Austrian-born Hedy Lamarr, one of the Golden Age’s standout beauties, made an auspicious American screen debut opposite Charles Boyer in Algiers (1938), cast as a poor but now jewel-laden Parisian about to sell herself in marriage to portly, much-older Robert Greig. But in the casbah she clicks with Boyer, perfectly matched in their nonchalance and devastating glamour, soon smoldering together quite exquisitely. In the next two decades, Lamarr made mostly lousy movies, with even her most famous films fairly terrible. In Ziegfeld Girl (1941), a 40s version of Valley of the Dolls, she gives a sleepwalking performance. You wouldn’t be surprised if the film had a late-breaking revelation that showgirl Hedy was actually a vampire; she’s, at the very least, some kind of zombie. In White Cargo (1942), no better than a lesser Tarzan movie, she announces, “I am Tondelayo,” then primarily speaks of herself in the third person thereafter. As vehicles go, it was worthy of Maria Montez.
Samson and Delilah (1949) remains Lamarr’s best remembered movie, despite being a clumsy, slow, and dramatically anemic spectacle. It took five costume designers to clothe her Delilah, and yet she and co-star Victor Mature have similar hairstyles (and zero chemistry). This is a laughable love/hate soap opera, and, despite her stunning face and reasonable vitality, Lamarr gives an obvious and amateurish performance that is perfectly in sync with Cecil B. DeMille’s cardboard direction. And in what universe could Lamarr and Angela Lansbury be sisters?
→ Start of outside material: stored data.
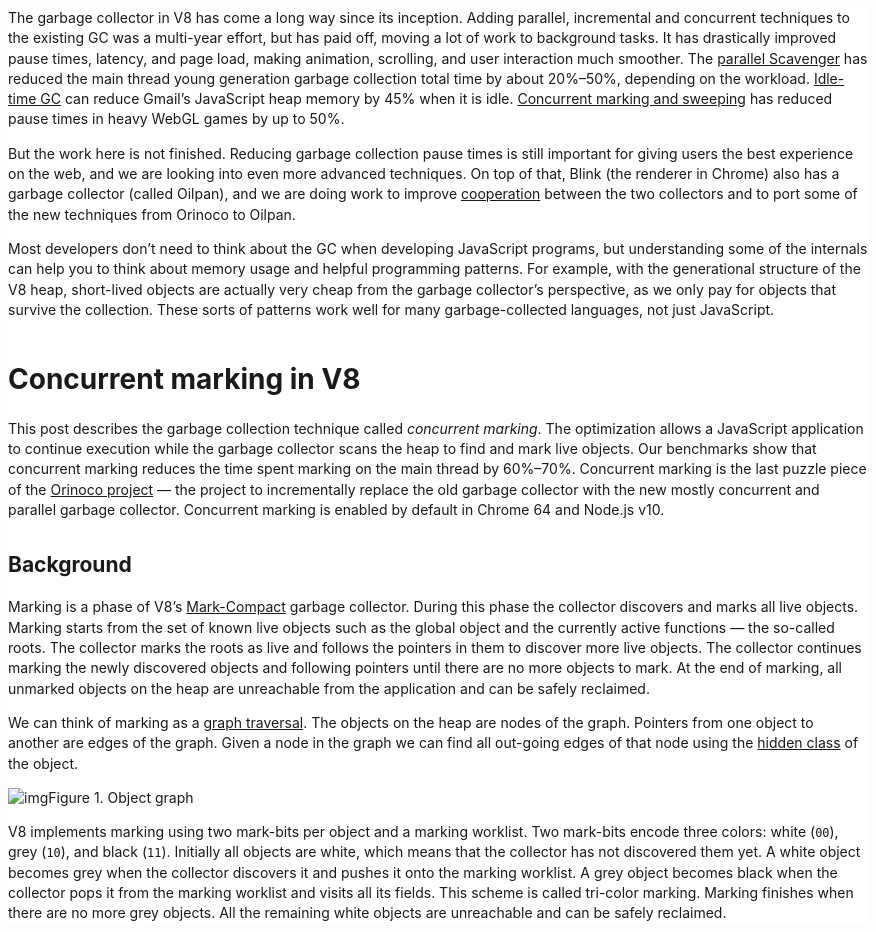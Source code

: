 The garbage collector in V8 has come a long way since its inception. Adding parallel, incremental and concurrent techniques to the existing GC was a multi-year effort, but has paid off, moving a lot of work to background tasks. It has drastically improved pause times, latency, and page load, making animation, scrolling, and user interaction much smoother. The [parallel Scavenger](https://v8.dev/blog/orinoco-parallel-scavenger) has reduced the main thread young generation garbage collection total time by about 20%–50%, depending on the workload. [Idle-time GC](https://v8.dev/blog/free-garbage-collection) can reduce Gmail’s JavaScript heap memory by 45% when it is idle. [Concurrent marking and sweeping](https://v8.dev/blog/jank-busters) has reduced pause times in heavy WebGL games by up to 50%.

But the work here is not finished. Reducing garbage collection pause times is still important for giving users the best experience on the web, and we are looking into even more advanced techniques. On top of that, Blink (the renderer in Chrome) also has a garbage collector (called Oilpan), and we are doing work to improve [cooperation](https://dl.acm.org/citation.cfm?doid=3288538.3276521) between the two collectors and to port some of the new techniques from Orinoco to Oilpan.

Most developers don’t need to think about the GC when developing JavaScript programs, but understanding some of the internals can help you to think about memory usage and helpful programming patterns. For example, with the generational structure of the V8 heap, short-lived objects are actually very cheap from the garbage collector’s perspective, as we only pay for objects that survive the collection. These sorts of patterns work well for many garbage-collected languages, not just JavaScript.

# Concurrent marking in V8

This post describes the garbage collection technique called *concurrent marking*. The optimization allows a JavaScript application to continue execution while the garbage collector scans the heap to find and mark live objects. Our benchmarks show that concurrent marking reduces the time spent marking on the main thread by 60%–70%. Concurrent marking is the last puzzle piece of the [Orinoco project](https://v8.dev/blog/orinoco) — the project to incrementally replace the old garbage collector with the new mostly concurrent and parallel garbage collector. Concurrent marking is enabled by default in Chrome 64 and Node.js v10.

## Background

Marking is a phase of V8’s [Mark-Compact](https://en.wikipedia.org/wiki/Tracing_garbage_collection) garbage collector. During this phase the collector discovers and marks all live objects. Marking starts from the set of known live objects such as the global object and the currently active functions — the so-called roots. The collector marks the roots as live and follows the pointers in them to discover more live objects. The collector continues marking the newly discovered objects and following pointers until there are no more objects to mark. At the end of marking, all unmarked objects on the heap are unreachable from the application and can be safely reclaimed.

We can think of marking as a [graph traversal](https://en.wikipedia.org/wiki/Graph_traversal). The objects on the heap are nodes of the graph. Pointers from one object to another are edges of the graph. Given a node in the graph we can find all out-going edges of that node using the [hidden class](https://v8.dev/blog/fast-properties) of the object.

![img](https://v8.dev/_img/concurrent-marking/00.svg)Figure 1. Object graph

V8 implements marking using two mark-bits per object and a marking worklist. Two mark-bits encode three colors: white (`00`), grey (`10`), and black (`11`). Initially all objects are white, which means that the collector has not discovered them yet. A white object becomes grey when the collector discovers it and pushes it onto the marking worklist. A grey object becomes black when the collector pops it from the marking worklist and visits all its fields. This scheme is called tri-color marking. Marking finishes when there are no more grey objects. All the remaining white objects are unreachable and can be safely reclaimed.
Lamarr did get one exceptional role, as the independent career woman of MGM’s H. M. Pulham, Esq. (1941). She came through with an outstanding performance, proof that she was, after all, an actress as well as a goddess. Directed by King Vidor, this is a very fine and unusually mature drama, a modern-feeling and quite intelligent look at life’s choices. How many other Golden Age pictures penetratingly deal with self-fulfillment and mid-life crises? Not a soap or a melodrama, it’s a surprisingly probing examination of two lives, the title character (Robert Young) and the female lead, Marvin Myles (Lamarr). Does anyone on the planet look less like a Marvin than Hedy?
Young plays a young man from a privileged Boston family. He meets Lamarr when they are co-workers at a New York ad agency. They fall in love. Freed from being cast solely because of her looks, Lamarr delivers a smart, strong piece of acting that is consistently interesting and nuanced. Though she loves Young, she refuses to compromise herself to fit into Boston society. Young, too, was never better, honestly struggling with his character’s conventional and unconventional inclinations. He and Lamarr create a believably romantic yet complicated connection.
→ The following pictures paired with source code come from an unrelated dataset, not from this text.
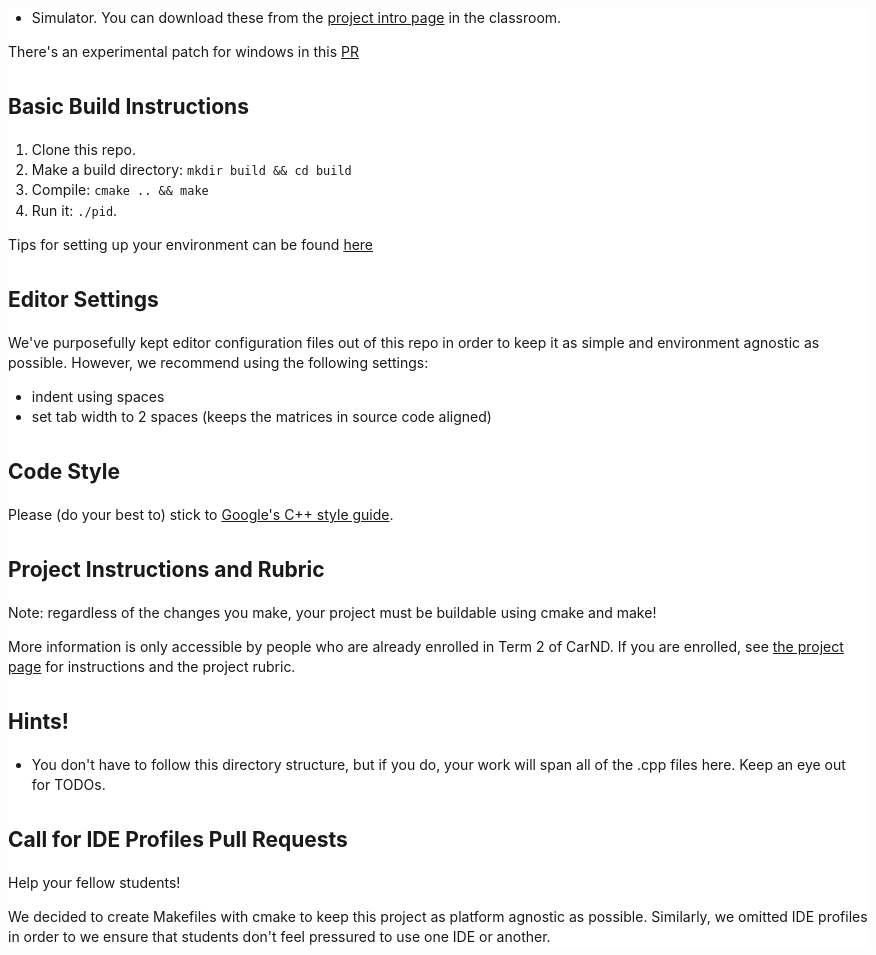* Simulator. You can download these from the [project intro page](https://github.com/udacity/self-driving-car-sim/releases) in the classroom.

There's an experimental patch for windows in this [PR](https://github.com/udacity/CarND-PID-Control-Project/pull/3)

## Basic Build Instructions

1. Clone this repo.
2. Make a build directory: `mkdir build && cd build`
3. Compile: `cmake .. && make`
4. Run it: `./pid`. 

Tips for setting up your environment can be found [here](https://classroom.udacity.com/nanodegrees/nd013/parts/40f38239-66b6-46ec-ae68-03afd8a601c8/modules/0949fca6-b379-42af-a919-ee50aa304e6a/lessons/f758c44c-5e40-4e01-93b5-1a82aa4e044f/concepts/23d376c7-0195-4276-bdf0-e02f1f3c665d)

## Editor Settings

We've purposefully kept editor configuration files out of this repo in order to
keep it as simple and environment agnostic as possible. However, we recommend
using the following settings:

* indent using spaces
* set tab width to 2 spaces (keeps the matrices in source code aligned)

## Code Style

Please (do your best to) stick to [Google's C++ style guide](https://google.github.io/styleguide/cppguide.html).

## Project Instructions and Rubric

Note: regardless of the changes you make, your project must be buildable using
cmake and make!

More information is only accessible by people who are already enrolled in Term 2
of CarND. If you are enrolled, see [the project page](https://classroom.udacity.com/nanodegrees/nd013/parts/40f38239-66b6-46ec-ae68-03afd8a601c8/modules/f1820894-8322-4bb3-81aa-b26b3c6dcbaf/lessons/e8235395-22dd-4b87-88e0-d108c5e5bbf4/concepts/6a4d8d42-6a04-4aa6-b284-1697c0fd6562)
for instructions and the project rubric.

## Hints!

* You don't have to follow this directory structure, but if you do, your work
  will span all of the .cpp files here. Keep an eye out for TODOs.

## Call for IDE Profiles Pull Requests

Help your fellow students!

We decided to create Makefiles with cmake to keep this project as platform
agnostic as possible. Similarly, we omitted IDE profiles in order to we ensure
that students don't feel pressured to use one IDE or another.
Handsomely mounted and sensitively written, H. M. Pulham, Esq. is a movie with genuine integrity without being full of itself. It never feels pretentious in its tackling of life’s big questions. Yes, it’s one of Vidor’s more underrated movies, but I think it’s most important as the film in which the ravishing Hedy Lamarr gave her one and only superb performance.











































2 responses so far ↓
1 Mark Kirby // Jul 25, 2011 at 7:16 pm
Wonderful review, John…it’s been ages since I saw this movie but I really liked it way back when. I totally agree with you about it being Lamarr’s shining hour on film, and I think it was Young’s as well.
2 John DiLeo // Jul 25, 2011 at 8:46 pm
See it again, Mark! It’s good for Van Heflin and Ruth Hussey, too.